▸ **Directions**:
Pick out each line below containing "documentclass".

▸ **Source data**:
-=-=-=-=-
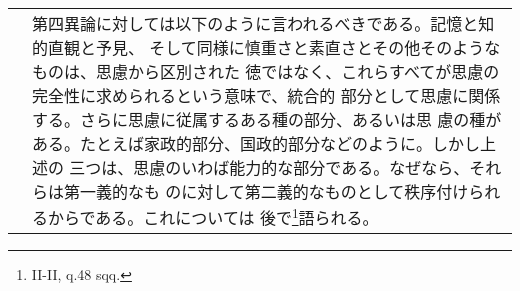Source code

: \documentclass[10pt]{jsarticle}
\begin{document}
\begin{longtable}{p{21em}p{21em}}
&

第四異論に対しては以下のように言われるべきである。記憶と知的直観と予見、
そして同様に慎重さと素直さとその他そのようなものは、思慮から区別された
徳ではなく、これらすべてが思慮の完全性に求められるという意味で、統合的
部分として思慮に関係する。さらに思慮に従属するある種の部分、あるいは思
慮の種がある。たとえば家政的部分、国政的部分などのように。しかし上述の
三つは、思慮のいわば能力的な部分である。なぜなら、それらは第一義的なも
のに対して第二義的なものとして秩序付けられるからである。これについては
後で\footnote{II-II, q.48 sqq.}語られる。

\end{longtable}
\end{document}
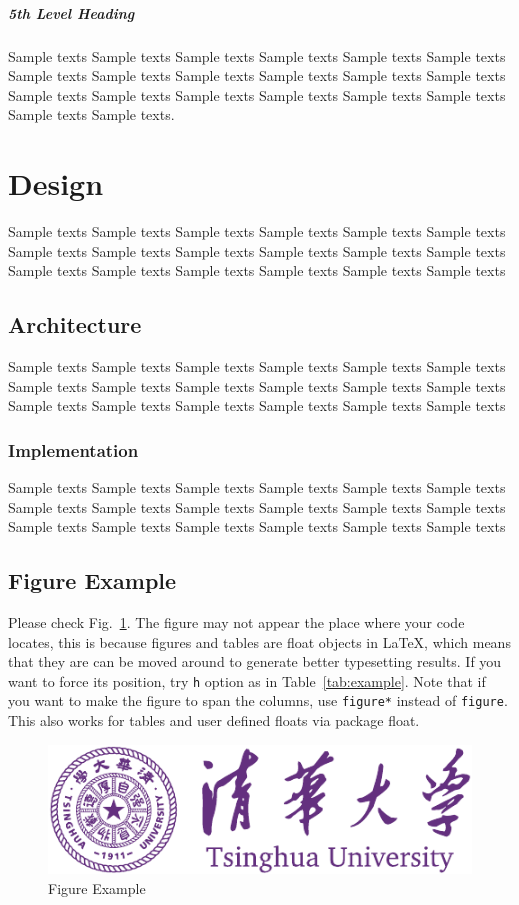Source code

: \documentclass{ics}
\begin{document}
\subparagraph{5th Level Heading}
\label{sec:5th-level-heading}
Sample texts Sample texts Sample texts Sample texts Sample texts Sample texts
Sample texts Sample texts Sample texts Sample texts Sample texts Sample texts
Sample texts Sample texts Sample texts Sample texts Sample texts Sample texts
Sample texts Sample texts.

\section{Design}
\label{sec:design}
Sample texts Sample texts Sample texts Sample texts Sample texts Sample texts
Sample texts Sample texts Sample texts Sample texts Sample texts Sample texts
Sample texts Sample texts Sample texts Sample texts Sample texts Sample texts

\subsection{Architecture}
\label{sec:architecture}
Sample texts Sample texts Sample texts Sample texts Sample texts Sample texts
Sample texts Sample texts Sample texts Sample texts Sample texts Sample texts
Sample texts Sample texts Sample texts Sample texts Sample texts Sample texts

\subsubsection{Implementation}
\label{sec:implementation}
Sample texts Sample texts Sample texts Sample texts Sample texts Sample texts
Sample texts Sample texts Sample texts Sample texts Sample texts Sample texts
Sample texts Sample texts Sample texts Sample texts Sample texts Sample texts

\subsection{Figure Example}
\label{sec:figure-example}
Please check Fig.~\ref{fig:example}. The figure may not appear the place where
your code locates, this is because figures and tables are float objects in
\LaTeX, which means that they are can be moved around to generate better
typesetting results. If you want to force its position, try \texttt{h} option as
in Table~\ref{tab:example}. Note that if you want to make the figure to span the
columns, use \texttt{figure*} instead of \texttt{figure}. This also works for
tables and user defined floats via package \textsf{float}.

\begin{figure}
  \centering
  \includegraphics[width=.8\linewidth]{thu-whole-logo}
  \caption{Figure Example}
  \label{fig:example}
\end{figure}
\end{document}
-=-=-=-=-
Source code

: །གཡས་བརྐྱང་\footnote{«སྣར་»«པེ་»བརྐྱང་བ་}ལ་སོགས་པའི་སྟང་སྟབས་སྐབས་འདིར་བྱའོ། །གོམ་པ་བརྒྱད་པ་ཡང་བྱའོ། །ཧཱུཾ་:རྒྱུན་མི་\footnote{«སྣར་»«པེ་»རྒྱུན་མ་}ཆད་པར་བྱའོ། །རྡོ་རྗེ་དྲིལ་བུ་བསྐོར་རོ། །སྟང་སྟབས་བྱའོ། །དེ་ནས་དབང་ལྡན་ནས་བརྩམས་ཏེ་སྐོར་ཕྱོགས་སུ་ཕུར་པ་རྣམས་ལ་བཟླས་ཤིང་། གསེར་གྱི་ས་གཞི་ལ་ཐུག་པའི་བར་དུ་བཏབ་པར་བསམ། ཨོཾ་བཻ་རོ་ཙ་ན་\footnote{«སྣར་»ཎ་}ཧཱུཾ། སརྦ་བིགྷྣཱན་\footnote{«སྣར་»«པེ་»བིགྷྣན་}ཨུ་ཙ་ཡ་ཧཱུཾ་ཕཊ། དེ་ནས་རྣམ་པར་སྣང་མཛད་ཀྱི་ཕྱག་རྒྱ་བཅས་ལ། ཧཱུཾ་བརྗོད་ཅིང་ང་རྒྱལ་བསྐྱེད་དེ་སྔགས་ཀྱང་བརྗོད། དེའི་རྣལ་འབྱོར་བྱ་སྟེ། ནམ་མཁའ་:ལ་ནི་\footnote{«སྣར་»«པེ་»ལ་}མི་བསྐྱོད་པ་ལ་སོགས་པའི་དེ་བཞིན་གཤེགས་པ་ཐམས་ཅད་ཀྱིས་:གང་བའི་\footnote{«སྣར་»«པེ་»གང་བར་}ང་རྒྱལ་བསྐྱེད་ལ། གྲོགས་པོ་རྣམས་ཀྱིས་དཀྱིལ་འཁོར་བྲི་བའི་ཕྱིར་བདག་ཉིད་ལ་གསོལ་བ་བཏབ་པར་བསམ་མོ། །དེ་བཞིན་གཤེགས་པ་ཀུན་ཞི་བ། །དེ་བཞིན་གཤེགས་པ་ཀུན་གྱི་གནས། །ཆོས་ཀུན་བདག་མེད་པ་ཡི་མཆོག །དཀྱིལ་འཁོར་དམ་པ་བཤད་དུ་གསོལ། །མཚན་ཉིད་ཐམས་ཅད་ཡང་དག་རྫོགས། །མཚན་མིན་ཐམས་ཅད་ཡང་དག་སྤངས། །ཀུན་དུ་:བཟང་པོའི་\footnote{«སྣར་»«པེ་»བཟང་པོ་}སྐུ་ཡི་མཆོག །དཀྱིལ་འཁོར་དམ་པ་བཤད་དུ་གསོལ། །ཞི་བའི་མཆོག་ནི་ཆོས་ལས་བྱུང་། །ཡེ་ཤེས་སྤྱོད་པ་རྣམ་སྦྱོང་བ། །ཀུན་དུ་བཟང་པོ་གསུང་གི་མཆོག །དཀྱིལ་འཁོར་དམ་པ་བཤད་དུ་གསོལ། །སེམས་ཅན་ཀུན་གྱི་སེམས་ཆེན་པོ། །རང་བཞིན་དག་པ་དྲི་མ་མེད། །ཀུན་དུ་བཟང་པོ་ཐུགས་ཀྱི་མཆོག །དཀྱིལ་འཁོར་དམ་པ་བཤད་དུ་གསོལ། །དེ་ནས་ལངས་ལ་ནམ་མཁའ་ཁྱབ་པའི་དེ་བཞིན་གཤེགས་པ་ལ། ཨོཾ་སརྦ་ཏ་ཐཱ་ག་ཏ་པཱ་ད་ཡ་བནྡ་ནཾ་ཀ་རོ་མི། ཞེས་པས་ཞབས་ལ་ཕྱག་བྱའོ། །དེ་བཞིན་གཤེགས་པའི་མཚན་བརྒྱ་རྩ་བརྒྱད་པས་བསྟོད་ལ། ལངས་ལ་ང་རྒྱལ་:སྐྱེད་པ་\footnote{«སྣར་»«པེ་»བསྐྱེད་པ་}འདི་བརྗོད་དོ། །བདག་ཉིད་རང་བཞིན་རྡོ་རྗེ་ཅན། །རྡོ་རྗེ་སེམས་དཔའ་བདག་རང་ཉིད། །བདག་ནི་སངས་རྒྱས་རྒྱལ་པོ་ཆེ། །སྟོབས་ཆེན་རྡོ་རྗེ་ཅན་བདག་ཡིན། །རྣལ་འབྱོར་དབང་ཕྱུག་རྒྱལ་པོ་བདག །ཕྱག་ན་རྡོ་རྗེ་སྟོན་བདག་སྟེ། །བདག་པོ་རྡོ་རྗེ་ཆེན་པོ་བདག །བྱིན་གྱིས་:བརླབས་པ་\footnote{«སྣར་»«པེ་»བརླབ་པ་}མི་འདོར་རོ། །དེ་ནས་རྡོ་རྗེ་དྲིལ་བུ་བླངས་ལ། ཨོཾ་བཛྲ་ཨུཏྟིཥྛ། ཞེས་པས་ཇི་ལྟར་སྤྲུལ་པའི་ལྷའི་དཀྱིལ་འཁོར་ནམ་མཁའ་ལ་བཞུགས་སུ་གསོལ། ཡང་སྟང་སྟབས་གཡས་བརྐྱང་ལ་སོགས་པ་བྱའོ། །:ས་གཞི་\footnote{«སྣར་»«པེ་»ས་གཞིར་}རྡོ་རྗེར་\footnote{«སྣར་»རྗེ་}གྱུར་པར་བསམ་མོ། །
-=-=-=-=-
▸ **Answer**:
: \documentclass[10pt]{jsarticle}
: \documentclass{ics}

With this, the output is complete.